# Aim of the task:
Output all entries exactly as they appear and skip the pictures.

# Data supplied:

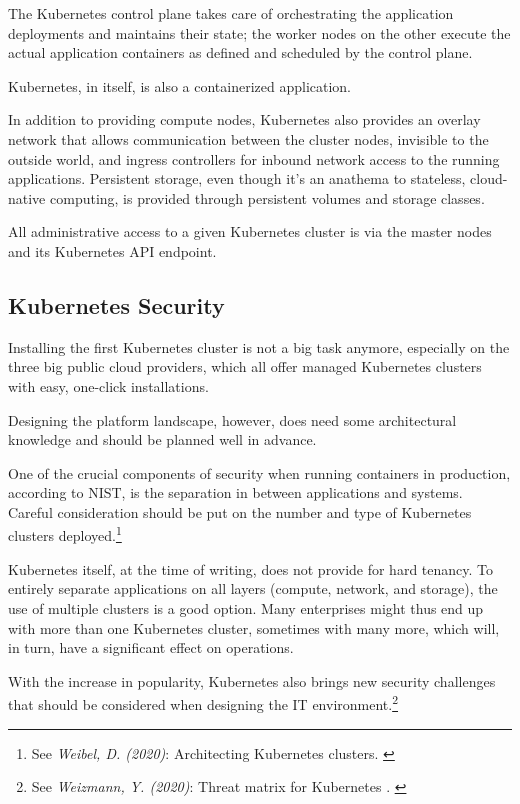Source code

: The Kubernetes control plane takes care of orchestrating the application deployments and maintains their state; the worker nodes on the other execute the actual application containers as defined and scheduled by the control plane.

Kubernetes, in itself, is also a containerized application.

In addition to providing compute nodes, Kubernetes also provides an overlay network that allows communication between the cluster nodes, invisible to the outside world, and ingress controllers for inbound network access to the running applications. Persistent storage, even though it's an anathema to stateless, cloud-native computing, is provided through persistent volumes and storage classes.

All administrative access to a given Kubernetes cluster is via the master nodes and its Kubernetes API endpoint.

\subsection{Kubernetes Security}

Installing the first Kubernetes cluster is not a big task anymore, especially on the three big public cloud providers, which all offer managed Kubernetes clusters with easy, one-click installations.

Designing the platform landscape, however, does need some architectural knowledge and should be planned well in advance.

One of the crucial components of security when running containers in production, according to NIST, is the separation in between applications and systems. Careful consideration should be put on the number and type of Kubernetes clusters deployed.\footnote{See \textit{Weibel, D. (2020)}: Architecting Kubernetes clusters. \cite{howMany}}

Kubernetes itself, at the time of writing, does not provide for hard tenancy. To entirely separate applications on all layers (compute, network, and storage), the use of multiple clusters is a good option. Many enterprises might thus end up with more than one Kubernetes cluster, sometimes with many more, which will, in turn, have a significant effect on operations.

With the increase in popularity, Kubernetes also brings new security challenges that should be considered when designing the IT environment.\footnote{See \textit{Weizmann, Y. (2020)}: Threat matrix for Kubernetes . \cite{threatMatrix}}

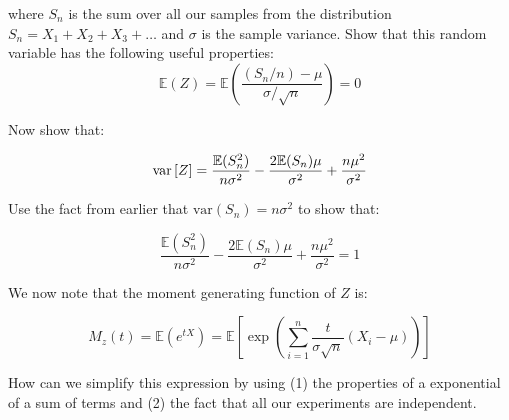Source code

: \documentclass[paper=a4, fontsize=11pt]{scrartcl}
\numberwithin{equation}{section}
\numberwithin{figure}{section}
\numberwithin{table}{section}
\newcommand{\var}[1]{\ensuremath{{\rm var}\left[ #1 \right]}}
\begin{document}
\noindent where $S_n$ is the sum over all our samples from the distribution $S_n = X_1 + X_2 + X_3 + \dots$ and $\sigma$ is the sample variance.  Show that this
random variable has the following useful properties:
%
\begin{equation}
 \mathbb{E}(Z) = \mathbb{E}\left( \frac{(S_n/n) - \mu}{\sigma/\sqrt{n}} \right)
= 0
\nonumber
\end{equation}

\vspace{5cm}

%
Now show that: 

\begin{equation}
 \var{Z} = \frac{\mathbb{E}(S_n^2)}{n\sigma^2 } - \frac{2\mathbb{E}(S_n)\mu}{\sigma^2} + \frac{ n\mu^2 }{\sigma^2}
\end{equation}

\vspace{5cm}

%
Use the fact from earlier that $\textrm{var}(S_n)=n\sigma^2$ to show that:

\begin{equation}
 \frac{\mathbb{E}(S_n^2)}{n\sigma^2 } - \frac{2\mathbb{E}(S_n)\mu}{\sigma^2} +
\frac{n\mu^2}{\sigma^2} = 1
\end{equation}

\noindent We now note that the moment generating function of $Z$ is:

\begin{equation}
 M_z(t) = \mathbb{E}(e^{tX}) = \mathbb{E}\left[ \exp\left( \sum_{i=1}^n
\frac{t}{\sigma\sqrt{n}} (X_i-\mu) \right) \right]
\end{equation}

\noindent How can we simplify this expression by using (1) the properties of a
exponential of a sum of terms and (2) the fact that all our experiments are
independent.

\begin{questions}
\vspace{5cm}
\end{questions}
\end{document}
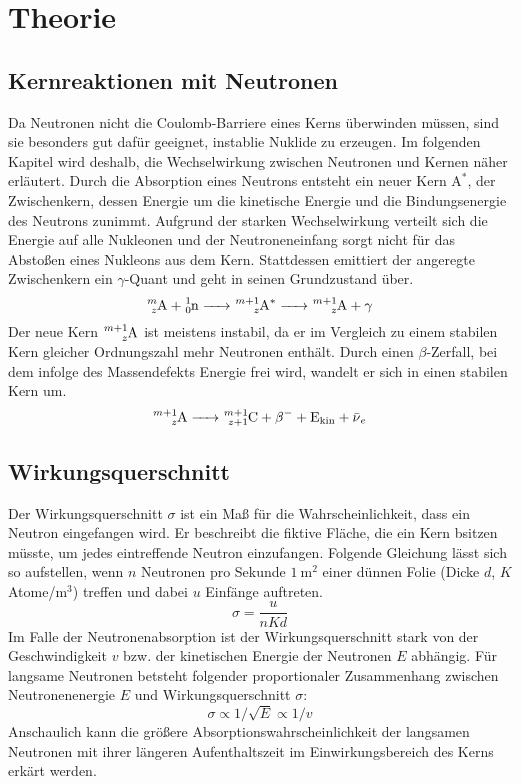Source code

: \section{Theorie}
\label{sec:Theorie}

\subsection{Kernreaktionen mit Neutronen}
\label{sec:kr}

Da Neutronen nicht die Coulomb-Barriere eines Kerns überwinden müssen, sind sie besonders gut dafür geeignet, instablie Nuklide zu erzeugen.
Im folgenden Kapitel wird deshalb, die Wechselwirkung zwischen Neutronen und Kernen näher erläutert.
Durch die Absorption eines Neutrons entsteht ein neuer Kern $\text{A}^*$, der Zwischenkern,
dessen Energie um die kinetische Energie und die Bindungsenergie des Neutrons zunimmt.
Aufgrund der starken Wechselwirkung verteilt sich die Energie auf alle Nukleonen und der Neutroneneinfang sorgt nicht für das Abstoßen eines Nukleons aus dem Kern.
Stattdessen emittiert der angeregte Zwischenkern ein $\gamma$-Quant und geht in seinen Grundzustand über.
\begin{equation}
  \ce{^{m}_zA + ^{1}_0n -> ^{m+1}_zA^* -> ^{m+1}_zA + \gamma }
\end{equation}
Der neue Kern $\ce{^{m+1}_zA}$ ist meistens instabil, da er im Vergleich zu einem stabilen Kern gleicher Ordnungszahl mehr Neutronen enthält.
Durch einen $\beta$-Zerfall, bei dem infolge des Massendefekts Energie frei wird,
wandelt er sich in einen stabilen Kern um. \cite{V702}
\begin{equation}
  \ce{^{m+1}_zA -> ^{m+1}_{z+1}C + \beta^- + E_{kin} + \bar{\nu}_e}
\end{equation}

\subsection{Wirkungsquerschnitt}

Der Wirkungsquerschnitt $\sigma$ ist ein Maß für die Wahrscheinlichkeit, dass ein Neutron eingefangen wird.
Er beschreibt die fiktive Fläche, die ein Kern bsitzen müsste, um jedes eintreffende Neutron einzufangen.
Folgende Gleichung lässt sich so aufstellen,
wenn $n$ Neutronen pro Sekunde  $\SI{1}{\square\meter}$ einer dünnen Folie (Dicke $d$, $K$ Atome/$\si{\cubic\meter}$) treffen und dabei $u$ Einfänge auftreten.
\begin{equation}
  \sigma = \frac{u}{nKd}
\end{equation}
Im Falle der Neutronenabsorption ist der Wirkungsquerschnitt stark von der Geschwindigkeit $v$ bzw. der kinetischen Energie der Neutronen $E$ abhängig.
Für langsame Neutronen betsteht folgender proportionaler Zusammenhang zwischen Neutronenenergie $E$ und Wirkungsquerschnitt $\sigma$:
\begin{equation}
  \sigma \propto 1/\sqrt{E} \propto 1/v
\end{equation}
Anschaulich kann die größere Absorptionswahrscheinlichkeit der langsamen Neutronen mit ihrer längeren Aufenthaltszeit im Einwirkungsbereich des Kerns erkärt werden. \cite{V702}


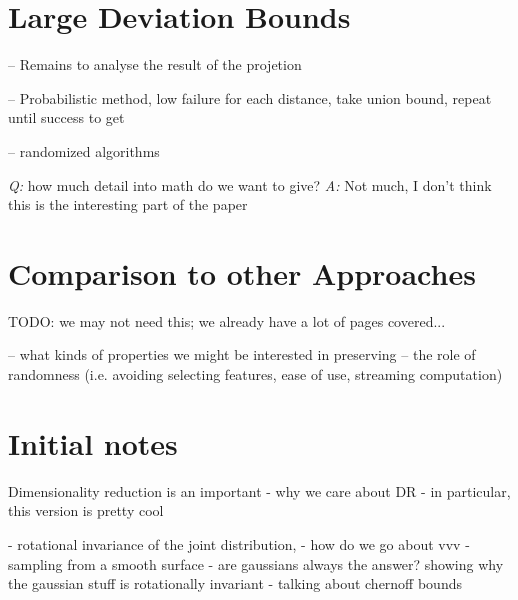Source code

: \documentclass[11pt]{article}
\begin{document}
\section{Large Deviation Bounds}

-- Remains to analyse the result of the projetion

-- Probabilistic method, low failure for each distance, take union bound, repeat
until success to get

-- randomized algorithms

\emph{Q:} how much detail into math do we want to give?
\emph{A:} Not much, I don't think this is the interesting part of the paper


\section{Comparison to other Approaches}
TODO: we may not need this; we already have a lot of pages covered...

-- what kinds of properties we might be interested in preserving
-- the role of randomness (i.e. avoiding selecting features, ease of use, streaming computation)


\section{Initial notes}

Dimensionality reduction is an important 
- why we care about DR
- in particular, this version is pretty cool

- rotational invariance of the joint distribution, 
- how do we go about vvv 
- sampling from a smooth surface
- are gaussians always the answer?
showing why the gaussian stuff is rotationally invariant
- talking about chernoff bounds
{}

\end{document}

# Your response:
Source code

: The Kubernetes control plane takes care of orchestrating the application deployments and maintains their state; the worker nodes on the other execute the actual application containers as defined and scheduled by the control plane.

Kubernetes, in itself, is also a containerized application.

In addition to providing compute nodes, Kubernetes also provides an overlay network that allows communication between the cluster nodes, invisible to the outside world, and ingress controllers for inbound network access to the running applications. Persistent storage, even though it's an anathema to stateless, cloud-native computing, is provided through persistent volumes and storage classes.

All administrative access to a given Kubernetes cluster is via the master nodes and its Kubernetes API endpoint.

\subsection{Kubernetes Security}

Installing the first Kubernetes cluster is not a big task anymore, especially on the three big public cloud providers, which all offer managed Kubernetes clusters with easy, one-click installations.

Designing the platform landscape, however, does need some architectural knowledge and should be planned well in advance.

One of the crucial components of security when running containers in production, according to NIST, is the separation in between applications and systems. Careful consideration should be put on the number and type of Kubernetes clusters deployed.\footnote{See \textit{Weibel, D. (2020)}: Architecting Kubernetes clusters. \cite{howMany}}

Kubernetes itself, at the time of writing, does not provide for hard tenancy. To entirely separate applications on all layers (compute, network, and storage), the use of multiple clusters is a good option. Many enterprises might thus end up with more than one Kubernetes cluster, sometimes with many more, which will, in turn, have a significant effect on operations.

With the increase in popularity, Kubernetes also brings new security challenges that should be considered when designing the IT environment.\footnote{See \textit{Weizmann, Y. (2020)}: Threat matrix for Kubernetes . \cite{threatMatrix}}

Source code

: \documentclass[paper=a4, fontsize=11pt]{scrartcl}
\numberwithin{equation}{section}
\numberwithin{figure}{section}
\numberwithin{table}{section}
\newcommand{\var}[1]{\ensuremath{{\rm var}\left[ #1 \right]}}
\begin{document}
\noindent where $S_n$ is the sum over all our samples from the distribution $S_n = X_1 + X_2 + X_3 + \dots$ and $\sigma$ is the sample variance.  Show that this
random variable has the following useful properties:
%
\begin{equation}
 \mathbb{E}(Z) = \mathbb{E}\left( \frac{(S_n/n) - \mu}{\sigma/\sqrt{n}} \right)
= 0
\nonumber
\end{equation}

\vspace{5cm}

%
Now show that: 

\begin{equation}
 \var{Z} = \frac{\mathbb{E}(S_n^2)}{n\sigma^2 } - \frac{2\mathbb{E}(S_n)\mu}{\sigma^2} + \frac{ n\mu^2 }{\sigma^2}
\end{equation}

\vspace{5cm}

%
Use the fact from earlier that $\textrm{var}(S_n)=n\sigma^2$ to show that:

\begin{equation}
 \frac{\mathbb{E}(S_n^2)}{n\sigma^2 } - \frac{2\mathbb{E}(S_n)\mu}{\sigma^2} +
\frac{n\mu^2}{\sigma^2} = 1
\end{equation}

\noindent We now note that the moment generating function of $Z$ is:

\begin{equation}
 M_z(t) = \mathbb{E}(e^{tX}) = \mathbb{E}\left[ \exp\left( \sum_{i=1}^n
\frac{t}{\sigma\sqrt{n}} (X_i-\mu) \right) \right]
\end{equation}

\noindent How can we simplify this expression by using (1) the properties of a
exponential of a sum of terms and (2) the fact that all our experiments are
independent.

\begin{questions}
\vspace{5cm}
\end{questions}
\end{document}
Source code

: \section{Theorie}
\label{sec:Theorie}

\subsection{Kernreaktionen mit Neutronen}
\label{sec:kr}

Da Neutronen nicht die Coulomb-Barriere eines Kerns überwinden müssen, sind sie besonders gut dafür geeignet, instablie Nuklide zu erzeugen.
Im folgenden Kapitel wird deshalb, die Wechselwirkung zwischen Neutronen und Kernen näher erläutert.
Durch die Absorption eines Neutrons entsteht ein neuer Kern $\text{A}^*$, der Zwischenkern,
dessen Energie um die kinetische Energie und die Bindungsenergie des Neutrons zunimmt.
Aufgrund der starken Wechselwirkung verteilt sich die Energie auf alle Nukleonen und der Neutroneneinfang sorgt nicht für das Abstoßen eines Nukleons aus dem Kern.
Stattdessen emittiert der angeregte Zwischenkern ein $\gamma$-Quant und geht in seinen Grundzustand über.
\begin{equation}
  \ce{^{m}_zA + ^{1}_0n -> ^{m+1}_zA^* -> ^{m+1}_zA + \gamma }
\end{equation}
Der neue Kern $\ce{^{m+1}_zA}$ ist meistens instabil, da er im Vergleich zu einem stabilen Kern gleicher Ordnungszahl mehr Neutronen enthält.
Durch einen $\beta$-Zerfall, bei dem infolge des Massendefekts Energie frei wird,
wandelt er sich in einen stabilen Kern um. \cite{V702}
\begin{equation}
  \ce{^{m+1}_zA -> ^{m+1}_{z+1}C + \beta^- + E_{kin} + \bar{\nu}_e}
\end{equation}

\subsection{Wirkungsquerschnitt}

Der Wirkungsquerschnitt $\sigma$ ist ein Maß für die Wahrscheinlichkeit, dass ein Neutron eingefangen wird.
Er beschreibt die fiktive Fläche, die ein Kern bsitzen müsste, um jedes eintreffende Neutron einzufangen.
Folgende Gleichung lässt sich so aufstellen,
wenn $n$ Neutronen pro Sekunde  $\SI{1}{\square\meter}$ einer dünnen Folie (Dicke $d$, $K$ Atome/$\si{\cubic\meter}$) treffen und dabei $u$ Einfänge auftreten.
\begin{equation}
  \sigma = \frac{u}{nKd}
\end{equation}
Im Falle der Neutronenabsorption ist der Wirkungsquerschnitt stark von der Geschwindigkeit $v$ bzw. der kinetischen Energie der Neutronen $E$ abhängig.
Für langsame Neutronen betsteht folgender proportionaler Zusammenhang zwischen Neutronenenergie $E$ und Wirkungsquerschnitt $\sigma$:
\begin{equation}
  \sigma \propto 1/\sqrt{E} \propto 1/v
\end{equation}
Anschaulich kann die größere Absorptionswahrscheinlichkeit der langsamen Neutronen mit ihrer längeren Aufenthaltszeit im Einwirkungsbereich des Kerns erkärt werden. \cite{V702}


Source code

: \documentclass[11pt]{article}
\begin{document}
\section{Large Deviation Bounds}

-- Remains to analyse the result of the projetion

-- Probabilistic method, low failure for each distance, take union bound, repeat
until success to get

-- randomized algorithms

\emph{Q:} how much detail into math do we want to give?
\emph{A:} Not much, I don't think this is the interesting part of the paper


\section{Comparison to other Approaches}
TODO: we may not need this; we already have a lot of pages covered...

-- what kinds of properties we might be interested in preserving
-- the role of randomness (i.e. avoiding selecting features, ease of use, streaming computation)


\section{Initial notes}

Dimensionality reduction is an important 
- why we care about DR
- in particular, this version is pretty cool

- rotational invariance of the joint distribution, 
- how do we go about vvv 
- sampling from a smooth surface
- are gaussians always the answer?
showing why the gaussian stuff is rotationally invariant
- talking about chernoff bounds
{}

\end{document}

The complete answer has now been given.